= Sir George Young, 5th Baronet =

English diplomat

Sir George Peregrine Young, 5th Baronet (8 September 1908 – 17 March 1960), known as Gerry Young, was a British diplomat.

== Life ==
Gerry Young, the first son of Sir George Young, 4th Baronet, was born on 8 September 1908. He was educated at Westminster School and went on to Christ Church, Oxford, graduating in 1929. He was then awarded a Laming Travelling Fellowship at Queen's College, Oxford, which meant spending nine months learning modern languages overseas.
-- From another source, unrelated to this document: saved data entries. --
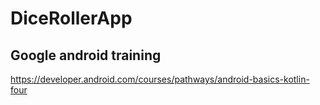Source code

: # DiceRollerApp
## Google android training
https://developer.android.com/courses/pathways/android-basics-kotlin-four
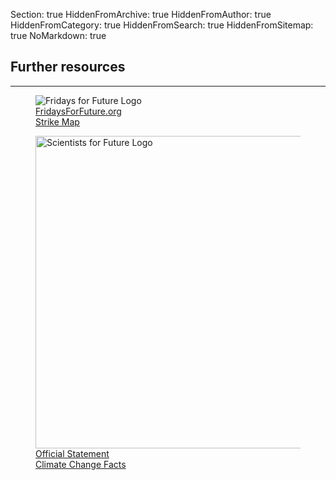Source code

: Section: true
HiddenFromArchive: true
HiddenFromAuthor: true
HiddenFromCategory: true
HiddenFromSearch: true
HiddenFromSitemap: true
NoMarkdown: true

<div class="row justify-content-center mb-5">
  <div class="col-lg-8 text-center">
    <h2 class="mt-0">Further resources</h2>
    <hr class="divider light my-4">
  </div>
</div>
<div class="row justify-content-center">
  <div class="col-xl-4 col-lg-4 col-md-5 col-sm-7 col-7 mx-5">
    <figure class="figure">
      <img src="/user/uploads/img/logos/FFF_Logo.png" class="figure-img img-fluid" alt="Fridays for Future Logo">
      <a target="_blank" rel="noopener noreferrer" href="https://fridaysforfuture.org"><figcaption class="text-center text-white">FridaysForFuture.org</figcaption></a>
      <a target="_blank" rel="noopener noreferrer" href="https://fridaysforfuture.org/events/map"><figcaption class="text-center text-white">Strike Map</figcaption></a>
    </figure>
  </div>
  <div class="col-xl-4 col-lg-4 col-md-5 col-sm-7 col-7 mx-5">
    <figure class="figure">
      <img src="/user/uploads/files/logos/sf4_logo.svg" width="500px" class="figure-img img-fluid" alt="Scientists for Future Logo">
      <a target="_blank" rel="noopener noreferrer" href="https://scientistsforfuture.org"><figcaption class="text-center text-white">Official Statement</figcaption></a>
      <a target="_blank" rel="noopener noreferrer" href="https://www.scientists4future.org/stellungnahme/facts-2019-03/"><figcaption class="text-center text-white">Climate Change Facts</figcaption></a>
    </figure>
  </div>
</div>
After graduation he entered the Diplomatic Service and over the course of his career he served in Madrid, Berlin, Peking, Beirut, Rio de Janeiro and Rome. In 1953 he was seconded to the Cabinet Office before returning to the Foreign Office in 1955-6 as head of the News Dept. In 1956 He became deputy to the Ambassador in Paris.
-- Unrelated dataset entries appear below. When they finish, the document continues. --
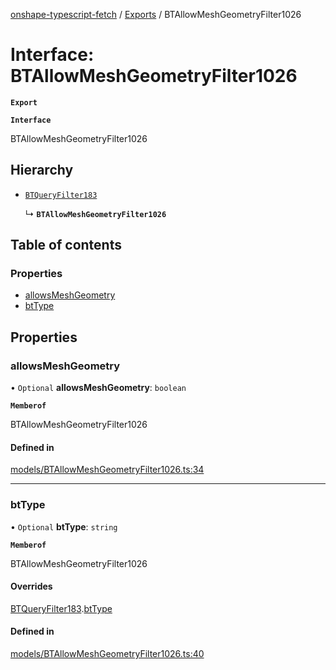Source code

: [onshape-typescript-fetch](../README.md) / [Exports](../modules.md) / BTAllowMeshGeometryFilter1026

# Interface: BTAllowMeshGeometryFilter1026

**`Export`**

**`Interface`**

BTAllowMeshGeometryFilter1026

## Hierarchy

- [`BTQueryFilter183`](BTQueryFilter183.md)

  ↳ **`BTAllowMeshGeometryFilter1026`**

## Table of contents

### Properties

- [allowsMeshGeometry](BTAllowMeshGeometryFilter1026.md#allowsmeshgeometry)
- [btType](BTAllowMeshGeometryFilter1026.md#bttype)

## Properties

### allowsMeshGeometry

• `Optional` **allowsMeshGeometry**: `boolean`

**`Memberof`**

BTAllowMeshGeometryFilter1026

#### Defined in

[models/BTAllowMeshGeometryFilter1026.ts:34](https://github.com/toebes/onshape-typescript-fetch/blob/3e11ae1/models/BTAllowMeshGeometryFilter1026.ts#L34)

___

### btType

• `Optional` **btType**: `string`

**`Memberof`**

BTAllowMeshGeometryFilter1026

#### Overrides

[BTQueryFilter183](BTQueryFilter183.md).[btType](BTQueryFilter183.md#bttype)

#### Defined in

[models/BTAllowMeshGeometryFilter1026.ts:40](https://github.com/toebes/onshape-typescript-fetch/blob/3e11ae1/models/BTAllowMeshGeometryFilter1026.ts#L40)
Whilst serving in Peking he became engaged to the daughter of Sir Hughe Knatchbull-Hugesson, who at the time was the British ambassador there; they married on 14 February 1939. He was appointed Companion of the Order of St Michael and St George (CMG) in the 1951 Birthday Honours and became the 5th Baronet, on the death of his father, in 1952. Young died on 17 March 1960.